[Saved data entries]
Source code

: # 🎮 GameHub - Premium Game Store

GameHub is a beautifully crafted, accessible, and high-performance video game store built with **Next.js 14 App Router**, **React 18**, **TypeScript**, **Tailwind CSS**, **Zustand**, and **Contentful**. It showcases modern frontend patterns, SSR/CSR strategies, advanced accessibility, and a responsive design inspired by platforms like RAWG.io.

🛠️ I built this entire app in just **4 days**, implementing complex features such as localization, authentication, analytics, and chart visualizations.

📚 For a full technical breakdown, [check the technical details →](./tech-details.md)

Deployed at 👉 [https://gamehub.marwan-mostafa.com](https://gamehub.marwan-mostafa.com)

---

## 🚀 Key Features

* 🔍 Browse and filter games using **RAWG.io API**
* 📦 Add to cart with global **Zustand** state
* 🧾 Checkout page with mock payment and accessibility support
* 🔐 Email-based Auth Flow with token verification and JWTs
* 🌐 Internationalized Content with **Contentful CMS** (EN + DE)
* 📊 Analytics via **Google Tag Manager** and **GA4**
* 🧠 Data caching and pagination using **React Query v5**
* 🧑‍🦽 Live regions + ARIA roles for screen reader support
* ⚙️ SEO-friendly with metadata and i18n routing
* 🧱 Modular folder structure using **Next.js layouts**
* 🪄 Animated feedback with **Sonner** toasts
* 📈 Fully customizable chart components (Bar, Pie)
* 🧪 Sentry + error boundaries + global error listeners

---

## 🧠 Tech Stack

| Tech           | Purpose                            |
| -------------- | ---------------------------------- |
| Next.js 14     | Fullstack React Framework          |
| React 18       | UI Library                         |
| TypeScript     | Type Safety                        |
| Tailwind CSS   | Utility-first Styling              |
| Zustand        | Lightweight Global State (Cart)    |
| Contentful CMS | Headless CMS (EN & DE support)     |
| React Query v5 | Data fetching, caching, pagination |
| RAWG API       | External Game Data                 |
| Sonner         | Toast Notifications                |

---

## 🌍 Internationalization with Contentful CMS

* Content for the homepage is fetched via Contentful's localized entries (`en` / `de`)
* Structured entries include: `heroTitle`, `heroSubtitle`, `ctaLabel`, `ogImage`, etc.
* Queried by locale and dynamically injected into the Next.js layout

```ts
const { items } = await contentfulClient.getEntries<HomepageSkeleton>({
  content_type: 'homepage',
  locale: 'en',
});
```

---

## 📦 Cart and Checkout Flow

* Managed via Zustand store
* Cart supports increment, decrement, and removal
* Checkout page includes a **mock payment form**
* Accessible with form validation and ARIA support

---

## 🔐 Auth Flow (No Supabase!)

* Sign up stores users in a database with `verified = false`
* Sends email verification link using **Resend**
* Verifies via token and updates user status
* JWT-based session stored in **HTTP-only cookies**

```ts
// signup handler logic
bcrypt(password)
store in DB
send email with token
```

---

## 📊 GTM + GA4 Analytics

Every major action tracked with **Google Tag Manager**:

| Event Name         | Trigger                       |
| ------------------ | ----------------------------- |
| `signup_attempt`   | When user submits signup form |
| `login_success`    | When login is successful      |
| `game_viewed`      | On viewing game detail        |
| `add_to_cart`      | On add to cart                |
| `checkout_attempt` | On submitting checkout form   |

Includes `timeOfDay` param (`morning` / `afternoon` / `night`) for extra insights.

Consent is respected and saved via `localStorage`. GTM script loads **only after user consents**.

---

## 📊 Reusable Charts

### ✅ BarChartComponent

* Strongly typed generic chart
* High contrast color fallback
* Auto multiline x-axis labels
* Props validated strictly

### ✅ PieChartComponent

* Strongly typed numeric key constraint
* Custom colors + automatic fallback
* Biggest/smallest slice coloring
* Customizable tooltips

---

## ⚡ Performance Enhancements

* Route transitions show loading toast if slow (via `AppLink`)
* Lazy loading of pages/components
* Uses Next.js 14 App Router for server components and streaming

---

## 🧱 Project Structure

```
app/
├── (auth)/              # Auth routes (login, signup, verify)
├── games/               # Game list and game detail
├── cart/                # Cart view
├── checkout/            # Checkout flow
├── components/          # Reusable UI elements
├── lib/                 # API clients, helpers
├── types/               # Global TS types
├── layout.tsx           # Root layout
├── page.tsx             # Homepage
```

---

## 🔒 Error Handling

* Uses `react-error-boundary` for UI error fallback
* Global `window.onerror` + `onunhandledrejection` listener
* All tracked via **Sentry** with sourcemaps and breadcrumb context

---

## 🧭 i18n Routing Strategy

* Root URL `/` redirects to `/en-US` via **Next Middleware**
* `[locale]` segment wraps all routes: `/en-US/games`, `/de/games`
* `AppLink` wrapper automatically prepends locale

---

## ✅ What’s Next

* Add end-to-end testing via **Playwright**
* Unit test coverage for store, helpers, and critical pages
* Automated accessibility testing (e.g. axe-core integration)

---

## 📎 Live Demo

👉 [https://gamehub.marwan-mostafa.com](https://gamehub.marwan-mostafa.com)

---

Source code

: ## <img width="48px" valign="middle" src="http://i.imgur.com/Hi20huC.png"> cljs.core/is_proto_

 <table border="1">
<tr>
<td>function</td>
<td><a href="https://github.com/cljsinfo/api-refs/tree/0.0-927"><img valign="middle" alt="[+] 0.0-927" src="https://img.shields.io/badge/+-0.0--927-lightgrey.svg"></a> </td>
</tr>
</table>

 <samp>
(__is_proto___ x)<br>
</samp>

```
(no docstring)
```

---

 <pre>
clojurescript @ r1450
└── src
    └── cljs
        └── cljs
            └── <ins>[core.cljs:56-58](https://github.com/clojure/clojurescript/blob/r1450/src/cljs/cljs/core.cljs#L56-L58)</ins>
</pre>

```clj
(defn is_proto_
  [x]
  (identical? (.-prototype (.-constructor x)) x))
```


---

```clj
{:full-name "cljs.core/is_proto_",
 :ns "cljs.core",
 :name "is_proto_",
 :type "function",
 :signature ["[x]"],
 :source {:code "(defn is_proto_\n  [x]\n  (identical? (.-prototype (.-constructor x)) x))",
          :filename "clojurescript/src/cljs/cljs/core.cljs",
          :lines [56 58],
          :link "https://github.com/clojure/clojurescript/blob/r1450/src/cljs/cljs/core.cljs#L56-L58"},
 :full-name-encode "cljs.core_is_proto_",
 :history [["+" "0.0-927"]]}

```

Work order » Lines in the data that hold "payment" are to be counted, and the number alone reported.

Response for this exercise » 2